TASK DESCRIPTION: Only one stretch of the listing below is wanted. Give it again exactly, from the line with "the documentation. In" through the line with "community Slack channel".

INPUT DATA:
########################################

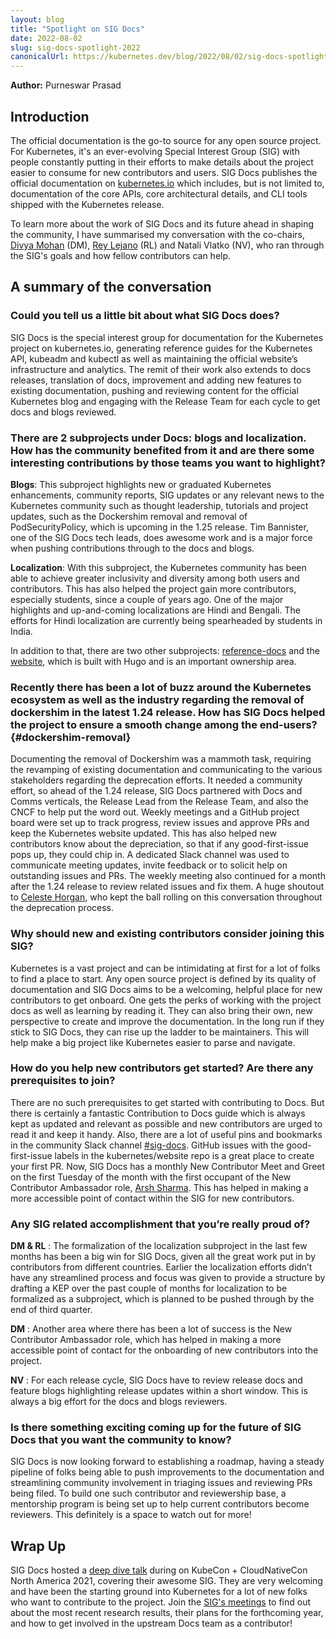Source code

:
```yaml
---
layout: blog
title: "Spotlight on SIG Docs"
date: 2022-08-02
slug: sig-docs-spotlight-2022
canonicalUrl: https://kubernetes.dev/blog/2022/08/02/sig-docs-spotlight-2022/
---
```


**Author:** Purneswar Prasad

## Introduction

The official documentation is the go-to source for any open source project. For Kubernetes, 
it's an ever-evolving Special Interest Group (SIG) with people constantly putting in their efforts
to make details about the project easier to consume for new contributors and users. SIG Docs publishes 
the official documentation on [kubernetes.io](https://kubernetes.io) which includes, 
but is not limited to, documentation of the core APIs, core architectural details, and CLI tools 
shipped with the Kubernetes release. 

To learn more about the work of SIG Docs and its future ahead in shaping the community, I have summarised 
my conversation with the co-chairs, [Divya Mohan](https://twitter.com/Divya_Mohan02) (DM), 
[Rey Lejano](https://twitter.com/reylejano) (RL) and Natali Vlatko (NV), who ran through the
SIG's goals and how fellow contributors can help.

## A summary of the conversation

### Could you tell us a little bit about what SIG Docs does?

SIG Docs is the special interest group for documentation for the Kubernetes project on kubernetes.io, 
generating reference guides for the Kubernetes API, kubeadm and kubectl as well as maintaining the official 
website’s infrastructure and analytics. The remit of their work also extends to docs releases, translation of docs, 
improvement and adding new features to existing documentation, pushing and reviewing content for the official 
Kubernetes blog and engaging with the Release Team for each cycle to get docs and blogs reviewed.


### There are 2 subprojects under Docs: blogs and localization. How has the community benefited from it and are there some interesting contributions by those teams you want to highlight?

**Blogs**: This subproject highlights new or graduated Kubernetes enhancements, community reports, SIG updates 
or any relevant news to the Kubernetes community such as thought leadership, tutorials and project updates, 
such as the Dockershim removal and removal of PodSecurityPolicy, which is upcoming in the 1.25 release.
Tim Bannister, one of the SIG Docs tech leads, does awesome work and is a major force when pushing contributions 
through to the docs and blogs.

**Localization**: With this subproject, the Kubernetes community has been able to achieve greater inclusivity 
and diversity among both users and contributors. This has also helped the project gain more contributors, 
especially students, since a couple of years ago.
One of the major highlights and up-and-coming localizations are Hindi and Bengali. The efforts for Hindi 
localization are currently being spearheaded by students in India.

In addition to that, there are two other subprojects: [reference-docs](https://github.com/kubernetes-sigs/reference-docs) and the [website](https://github.com/kubernetes/website), which is built with Hugo and is an important ownership area.

### Recently there has been a lot of buzz around the Kubernetes ecosystem as well as the industry regarding the removal of dockershim in the latest 1.24 release. How has SIG Docs helped the project to ensure a smooth change among the end-users? {#dockershim-removal}

Documenting the removal of Dockershim was a mammoth task, requiring the revamping of existing documentation 
and communicating to the various stakeholders regarding the deprecation efforts. It needed a community effort, 
so ahead of the 1.24 release, SIG Docs partnered with Docs and Comms verticals, the Release Lead from the 
Release Team, and also the CNCF to help put the word out. Weekly meetings and a GitHub project board were 
set up to track progress, review issues and approve PRs and keep the Kubernetes website updated. This has 
also helped new contributors know about the depreciation, so that if any good-first-issue pops up, they could chip in. 
A dedicated Slack channel was used to communicate meeting updates, invite feedback or to solicit help on 
outstanding issues and PRs. The weekly meeting also continued for a month after the 1.24 release to review related issues and fix them.
A huge shoutout to [Celeste Horgan](https://twitter.com/celeste_horgan), who kept the ball rolling on this 
conversation throughout the deprecation process.

### Why should new and existing contributors consider joining this SIG?

Kubernetes is a vast project and can be intimidating at first for a lot of folks to find a place to start. 
Any open source project is defined by its quality of documentation and SIG Docs aims to be a welcoming, 
helpful place for new contributors to get onboard. One gets the perks of working with the project docs 
as well as learning by reading it. They can also bring their own, new perspective to create and improve 
the documentation. In the long run if they stick to SIG Docs, they can rise up the ladder to be maintainers. 
This will help make a big project like Kubernetes easier to parse and navigate. 

### How do you help new contributors get started? Are there any prerequisites to join?

There are no such prerequisites to get started with contributing to Docs. But there is certainly a fantastic 
Contribution to Docs guide which is always kept as updated and relevant as possible and new contributors 
are urged to read it and keep it handy. Also, there are a lot of useful pins and bookmarks in the 
community Slack channel [#sig-docs](https://kubernetes.slack.com/archives/C1J0BPD2M). GitHub issues with 
the good-first-issue labels in the kubernetes/website repo is a great place to create your first PR.
Now, SIG Docs has a monthly New Contributor Meet and Greet on the first Tuesday of the month with the 
first occupant of the New Contributor Ambassador role, [Arsh Sharma](https://twitter.com/RinkiyaKeDad). 
This has helped in making a more accessible point of contact within the SIG for new contributors.

### Any SIG related accomplishment that you’re really proud of?

**DM & RL** : The formalization of the localization subproject in the last few months has been a big win 
for SIG Docs, given all the great work put in by contributors from different countries. Earlier the 
localization efforts didn’t have any streamlined process and focus was given to provide a structure by 
drafting a KEP over the past couple of months for localization to be formalized as a subproject, which 
is planned to be pushed through by the end of third quarter.

**DM** : Another area where there has been a lot of success is the New Contributor Ambassador role, 
which has helped in making a more accessible point of contact for the onboarding of new contributors into the project.

**NV** : For each release cycle, SIG Docs have to review release docs and feature blogs highlighting 
release updates within a short window. This is always a big effort for the docs and blogs reviewers. 

### Is there something exciting coming up for the future of SIG Docs that you want the community to know?

SIG Docs is now looking forward to establishing a roadmap, having a steady pipeline of folks being able 
to push improvements to the documentation and streamlining community involvement in triaging issues and 
reviewing PRs being filed. To build one such contributor and reviewership base, a mentorship program is 
being set up to help current contributors become reviewers. This definitely is a space to watch out for more!


## Wrap Up

SIG Docs hosted a [deep dive talk](https://www.youtube.com/watch?v=GDfcBF5et3Q) 
during  on KubeCon + CloudNativeCon North America 2021, covering their awesome SIG. 
They are very welcoming and have been the starting ground into Kubernetes 
for a lot of new folks who want to contribute to the project. 
Join the [SIG's meetings](https://github.com/kubernetes/community/blob/master/sig-docs/README.md) to find out 
about the most recent research results, their plans for the forthcoming year, and how to get involved in the upstream Docs team as a contributor!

########################################

PROBLEM SOLUTION:
the documentation. In the long run if they stick to SIG Docs, they can rise up the ladder to be maintainers. 
This will help make a big project like Kubernetes easier to parse and navigate. 

### How do you help new contributors get started? Are there any prerequisites to join?

There are no such prerequisites to get started with contributing to Docs. But there is certainly a fantastic 
Contribution to Docs guide which is always kept as updated and relevant as possible and new contributors 
are urged to read it and keep it handy. Also, there are a lot of useful pins and bookmarks in the 
community Slack channel [#sig-docs](https://kubernetes.slack.com/archives/C1J0BPD2M). GitHub issues with 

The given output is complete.